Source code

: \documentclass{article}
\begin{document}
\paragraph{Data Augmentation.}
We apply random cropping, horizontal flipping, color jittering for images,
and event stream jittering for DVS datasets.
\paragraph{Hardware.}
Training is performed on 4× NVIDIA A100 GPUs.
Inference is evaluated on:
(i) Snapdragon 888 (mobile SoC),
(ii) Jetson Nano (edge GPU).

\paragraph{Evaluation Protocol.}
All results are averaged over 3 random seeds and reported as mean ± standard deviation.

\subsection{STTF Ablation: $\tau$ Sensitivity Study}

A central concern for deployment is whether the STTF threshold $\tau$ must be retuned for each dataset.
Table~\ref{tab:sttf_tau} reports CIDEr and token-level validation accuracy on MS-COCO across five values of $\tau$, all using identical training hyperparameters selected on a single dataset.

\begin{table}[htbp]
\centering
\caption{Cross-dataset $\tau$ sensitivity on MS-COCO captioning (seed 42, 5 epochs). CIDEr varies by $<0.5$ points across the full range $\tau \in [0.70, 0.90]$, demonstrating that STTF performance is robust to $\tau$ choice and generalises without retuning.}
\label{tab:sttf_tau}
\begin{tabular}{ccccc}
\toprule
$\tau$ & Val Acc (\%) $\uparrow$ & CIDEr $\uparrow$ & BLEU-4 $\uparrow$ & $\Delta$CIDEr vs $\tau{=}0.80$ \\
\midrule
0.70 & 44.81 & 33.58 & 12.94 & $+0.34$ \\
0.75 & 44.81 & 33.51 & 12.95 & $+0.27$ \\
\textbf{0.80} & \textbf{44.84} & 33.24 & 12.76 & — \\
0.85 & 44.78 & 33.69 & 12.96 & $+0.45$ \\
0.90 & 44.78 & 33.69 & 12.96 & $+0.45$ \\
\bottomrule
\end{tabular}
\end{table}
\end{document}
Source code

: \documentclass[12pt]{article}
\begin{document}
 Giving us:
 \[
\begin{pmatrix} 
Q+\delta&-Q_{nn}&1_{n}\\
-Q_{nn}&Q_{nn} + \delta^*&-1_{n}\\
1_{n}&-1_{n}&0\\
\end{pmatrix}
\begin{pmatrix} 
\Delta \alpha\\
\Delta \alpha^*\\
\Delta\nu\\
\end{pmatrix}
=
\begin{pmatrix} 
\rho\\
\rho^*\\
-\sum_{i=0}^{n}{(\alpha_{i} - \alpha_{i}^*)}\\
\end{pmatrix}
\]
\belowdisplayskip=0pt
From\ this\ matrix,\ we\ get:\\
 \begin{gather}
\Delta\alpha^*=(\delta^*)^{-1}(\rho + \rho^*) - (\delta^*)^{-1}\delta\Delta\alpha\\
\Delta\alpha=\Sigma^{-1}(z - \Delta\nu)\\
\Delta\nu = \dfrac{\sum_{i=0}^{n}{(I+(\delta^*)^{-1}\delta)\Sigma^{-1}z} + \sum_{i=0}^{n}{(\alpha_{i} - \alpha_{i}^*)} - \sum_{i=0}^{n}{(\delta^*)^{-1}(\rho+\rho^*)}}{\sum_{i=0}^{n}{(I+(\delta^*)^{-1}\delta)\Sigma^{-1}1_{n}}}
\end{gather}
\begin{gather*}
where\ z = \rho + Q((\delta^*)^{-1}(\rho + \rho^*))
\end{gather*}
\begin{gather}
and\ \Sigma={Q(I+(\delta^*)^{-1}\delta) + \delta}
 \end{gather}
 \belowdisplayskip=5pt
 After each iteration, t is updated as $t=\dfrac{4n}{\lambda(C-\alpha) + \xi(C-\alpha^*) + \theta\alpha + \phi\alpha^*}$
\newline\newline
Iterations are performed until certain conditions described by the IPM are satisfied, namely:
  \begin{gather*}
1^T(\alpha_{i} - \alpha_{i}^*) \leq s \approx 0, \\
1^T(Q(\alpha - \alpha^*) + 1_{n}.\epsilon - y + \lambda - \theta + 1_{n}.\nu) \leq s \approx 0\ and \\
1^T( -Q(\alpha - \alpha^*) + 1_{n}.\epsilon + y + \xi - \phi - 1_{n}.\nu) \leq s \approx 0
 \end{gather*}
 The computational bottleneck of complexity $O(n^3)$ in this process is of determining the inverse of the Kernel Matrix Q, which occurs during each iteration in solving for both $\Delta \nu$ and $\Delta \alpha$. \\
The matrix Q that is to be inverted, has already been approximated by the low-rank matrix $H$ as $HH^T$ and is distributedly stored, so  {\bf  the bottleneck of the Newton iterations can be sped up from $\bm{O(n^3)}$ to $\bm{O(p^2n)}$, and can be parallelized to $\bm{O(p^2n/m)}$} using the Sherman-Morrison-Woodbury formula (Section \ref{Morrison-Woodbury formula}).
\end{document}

════════════════════

■ PROMPT:
Please show each line in the records above that contains "this".

■ RESPONSE:
From\ this\ matrix,\ we\ get:\\
 The computational bottleneck of complexity $O(n^3)$ in this process is of determining the inverse of the Kernel Matrix Q, which occurs during each iteration in solving for both $\Delta \nu$ and $\Delta \alpha$. \\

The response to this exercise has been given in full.